From the entries, copy each line that includes "title".

§ **Items from a data source**
○ ○ ○ ○

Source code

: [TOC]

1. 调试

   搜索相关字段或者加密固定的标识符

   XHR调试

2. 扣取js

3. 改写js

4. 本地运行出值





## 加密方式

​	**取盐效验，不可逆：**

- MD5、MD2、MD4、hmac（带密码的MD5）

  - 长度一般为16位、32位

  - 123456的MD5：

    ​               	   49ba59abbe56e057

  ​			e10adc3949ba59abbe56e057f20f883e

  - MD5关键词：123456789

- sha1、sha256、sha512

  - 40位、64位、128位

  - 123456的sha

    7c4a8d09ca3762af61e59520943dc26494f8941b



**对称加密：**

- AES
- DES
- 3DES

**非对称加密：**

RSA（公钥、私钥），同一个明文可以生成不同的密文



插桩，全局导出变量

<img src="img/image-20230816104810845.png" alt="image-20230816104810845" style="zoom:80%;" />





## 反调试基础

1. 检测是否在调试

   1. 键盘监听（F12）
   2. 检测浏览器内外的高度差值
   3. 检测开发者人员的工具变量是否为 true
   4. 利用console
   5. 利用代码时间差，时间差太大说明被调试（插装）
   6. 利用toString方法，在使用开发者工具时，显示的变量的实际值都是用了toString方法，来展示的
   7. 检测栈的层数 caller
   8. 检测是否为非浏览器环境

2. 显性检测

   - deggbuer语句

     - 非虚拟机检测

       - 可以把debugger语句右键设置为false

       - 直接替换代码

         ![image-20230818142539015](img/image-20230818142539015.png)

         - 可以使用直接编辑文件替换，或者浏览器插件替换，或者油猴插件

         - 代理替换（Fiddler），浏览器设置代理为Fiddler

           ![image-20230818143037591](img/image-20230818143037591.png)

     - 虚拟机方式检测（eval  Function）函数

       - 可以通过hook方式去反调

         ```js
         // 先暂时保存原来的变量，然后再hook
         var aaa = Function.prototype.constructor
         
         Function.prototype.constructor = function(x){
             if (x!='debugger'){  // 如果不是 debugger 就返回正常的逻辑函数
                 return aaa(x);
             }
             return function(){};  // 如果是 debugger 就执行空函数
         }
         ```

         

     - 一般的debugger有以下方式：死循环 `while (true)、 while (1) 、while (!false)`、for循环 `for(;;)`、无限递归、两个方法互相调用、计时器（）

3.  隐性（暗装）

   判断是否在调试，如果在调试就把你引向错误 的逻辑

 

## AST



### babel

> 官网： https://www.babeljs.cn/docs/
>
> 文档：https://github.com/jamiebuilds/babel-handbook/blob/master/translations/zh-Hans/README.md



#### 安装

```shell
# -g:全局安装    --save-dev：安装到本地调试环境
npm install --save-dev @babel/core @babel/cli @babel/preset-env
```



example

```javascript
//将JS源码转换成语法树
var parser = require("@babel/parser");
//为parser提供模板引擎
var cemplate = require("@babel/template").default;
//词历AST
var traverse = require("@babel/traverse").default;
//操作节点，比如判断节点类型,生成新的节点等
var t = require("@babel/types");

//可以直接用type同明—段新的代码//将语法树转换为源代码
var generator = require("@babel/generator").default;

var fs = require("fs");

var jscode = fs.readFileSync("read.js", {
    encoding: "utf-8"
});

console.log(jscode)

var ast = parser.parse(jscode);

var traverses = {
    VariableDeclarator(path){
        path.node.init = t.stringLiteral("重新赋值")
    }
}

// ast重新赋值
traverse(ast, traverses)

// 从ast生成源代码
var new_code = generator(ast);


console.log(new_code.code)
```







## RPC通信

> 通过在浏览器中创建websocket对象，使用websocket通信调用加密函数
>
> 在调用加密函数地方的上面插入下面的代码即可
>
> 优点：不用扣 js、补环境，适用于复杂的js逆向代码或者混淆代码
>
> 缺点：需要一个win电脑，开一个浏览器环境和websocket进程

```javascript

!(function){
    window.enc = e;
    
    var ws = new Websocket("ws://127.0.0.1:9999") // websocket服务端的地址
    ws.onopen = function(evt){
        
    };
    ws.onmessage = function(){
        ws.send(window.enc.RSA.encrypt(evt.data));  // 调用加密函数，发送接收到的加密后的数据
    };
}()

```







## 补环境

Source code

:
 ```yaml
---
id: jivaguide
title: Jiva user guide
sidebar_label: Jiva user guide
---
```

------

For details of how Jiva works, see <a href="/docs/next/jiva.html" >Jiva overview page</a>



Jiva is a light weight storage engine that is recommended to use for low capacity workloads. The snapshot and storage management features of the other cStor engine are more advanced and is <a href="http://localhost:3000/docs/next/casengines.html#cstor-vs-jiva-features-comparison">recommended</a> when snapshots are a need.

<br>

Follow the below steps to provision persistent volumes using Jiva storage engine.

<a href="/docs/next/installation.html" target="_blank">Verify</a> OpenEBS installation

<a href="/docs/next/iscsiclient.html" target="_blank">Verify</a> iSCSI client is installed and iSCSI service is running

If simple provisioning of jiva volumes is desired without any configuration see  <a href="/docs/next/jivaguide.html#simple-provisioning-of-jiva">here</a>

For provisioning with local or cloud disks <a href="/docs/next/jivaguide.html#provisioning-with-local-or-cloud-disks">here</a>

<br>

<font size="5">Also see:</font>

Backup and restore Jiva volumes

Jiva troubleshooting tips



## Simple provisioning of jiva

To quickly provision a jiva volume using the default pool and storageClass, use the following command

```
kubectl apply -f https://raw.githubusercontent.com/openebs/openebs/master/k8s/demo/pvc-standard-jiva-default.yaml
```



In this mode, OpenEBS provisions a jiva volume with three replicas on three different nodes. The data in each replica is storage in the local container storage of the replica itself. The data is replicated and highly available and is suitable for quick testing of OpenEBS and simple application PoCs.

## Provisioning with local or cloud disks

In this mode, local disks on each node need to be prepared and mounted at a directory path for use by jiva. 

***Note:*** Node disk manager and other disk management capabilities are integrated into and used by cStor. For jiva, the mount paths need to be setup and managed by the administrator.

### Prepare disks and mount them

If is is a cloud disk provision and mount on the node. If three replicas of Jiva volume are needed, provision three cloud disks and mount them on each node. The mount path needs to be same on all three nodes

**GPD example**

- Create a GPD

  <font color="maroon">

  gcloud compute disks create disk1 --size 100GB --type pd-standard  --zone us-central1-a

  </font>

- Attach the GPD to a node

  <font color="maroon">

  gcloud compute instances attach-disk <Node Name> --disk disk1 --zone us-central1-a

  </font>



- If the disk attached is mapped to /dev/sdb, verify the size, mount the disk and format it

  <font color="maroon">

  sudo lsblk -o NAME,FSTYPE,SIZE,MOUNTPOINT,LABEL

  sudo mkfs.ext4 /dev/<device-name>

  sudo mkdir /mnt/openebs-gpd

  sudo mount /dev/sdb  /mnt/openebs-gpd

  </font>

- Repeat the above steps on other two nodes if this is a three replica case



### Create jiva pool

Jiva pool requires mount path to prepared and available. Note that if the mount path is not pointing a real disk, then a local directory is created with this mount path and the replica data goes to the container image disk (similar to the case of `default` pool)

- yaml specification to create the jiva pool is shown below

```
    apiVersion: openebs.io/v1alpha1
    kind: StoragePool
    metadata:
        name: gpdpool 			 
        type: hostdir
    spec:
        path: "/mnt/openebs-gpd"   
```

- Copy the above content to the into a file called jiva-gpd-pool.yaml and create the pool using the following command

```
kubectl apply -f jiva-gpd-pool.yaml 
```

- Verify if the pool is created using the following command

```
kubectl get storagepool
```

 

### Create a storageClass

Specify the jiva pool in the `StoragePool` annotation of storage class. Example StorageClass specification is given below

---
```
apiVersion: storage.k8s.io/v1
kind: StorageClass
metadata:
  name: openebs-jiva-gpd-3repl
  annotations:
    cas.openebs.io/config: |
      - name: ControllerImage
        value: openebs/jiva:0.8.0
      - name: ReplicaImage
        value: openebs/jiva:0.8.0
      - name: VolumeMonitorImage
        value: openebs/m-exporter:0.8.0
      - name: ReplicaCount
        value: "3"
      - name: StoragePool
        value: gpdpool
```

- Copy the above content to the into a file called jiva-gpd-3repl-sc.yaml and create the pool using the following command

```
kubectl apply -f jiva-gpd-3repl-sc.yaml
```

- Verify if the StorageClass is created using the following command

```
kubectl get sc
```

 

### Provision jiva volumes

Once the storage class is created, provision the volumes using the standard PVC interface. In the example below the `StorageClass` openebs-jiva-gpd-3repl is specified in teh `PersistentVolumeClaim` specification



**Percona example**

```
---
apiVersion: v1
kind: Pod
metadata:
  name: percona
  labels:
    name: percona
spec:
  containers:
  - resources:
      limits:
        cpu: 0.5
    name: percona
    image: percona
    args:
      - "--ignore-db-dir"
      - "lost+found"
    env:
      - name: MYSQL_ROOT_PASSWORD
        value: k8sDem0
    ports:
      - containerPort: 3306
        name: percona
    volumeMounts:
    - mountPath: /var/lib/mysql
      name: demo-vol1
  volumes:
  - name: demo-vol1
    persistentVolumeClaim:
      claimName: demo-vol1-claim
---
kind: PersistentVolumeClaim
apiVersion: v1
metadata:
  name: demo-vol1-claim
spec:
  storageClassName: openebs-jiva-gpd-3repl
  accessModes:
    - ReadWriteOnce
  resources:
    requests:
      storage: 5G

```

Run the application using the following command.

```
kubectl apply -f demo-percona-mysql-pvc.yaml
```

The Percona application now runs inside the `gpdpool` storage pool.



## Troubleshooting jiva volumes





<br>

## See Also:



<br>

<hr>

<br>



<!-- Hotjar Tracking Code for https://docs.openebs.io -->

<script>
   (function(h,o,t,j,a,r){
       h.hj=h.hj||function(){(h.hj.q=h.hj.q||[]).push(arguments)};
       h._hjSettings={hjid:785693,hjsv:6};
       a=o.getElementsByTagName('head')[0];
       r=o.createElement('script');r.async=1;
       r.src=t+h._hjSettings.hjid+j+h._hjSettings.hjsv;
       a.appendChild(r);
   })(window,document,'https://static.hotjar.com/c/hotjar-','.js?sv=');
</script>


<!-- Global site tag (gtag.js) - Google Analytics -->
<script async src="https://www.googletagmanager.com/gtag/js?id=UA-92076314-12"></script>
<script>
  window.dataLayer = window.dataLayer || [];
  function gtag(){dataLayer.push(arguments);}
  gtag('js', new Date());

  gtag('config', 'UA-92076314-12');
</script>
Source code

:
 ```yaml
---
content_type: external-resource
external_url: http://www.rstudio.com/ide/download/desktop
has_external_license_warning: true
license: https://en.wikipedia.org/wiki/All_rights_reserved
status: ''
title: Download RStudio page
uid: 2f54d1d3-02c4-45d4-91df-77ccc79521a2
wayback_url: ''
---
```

○ ○ ○ ○

§ **SOLUTION**
title: Jiva user guide
title: Download RStudio page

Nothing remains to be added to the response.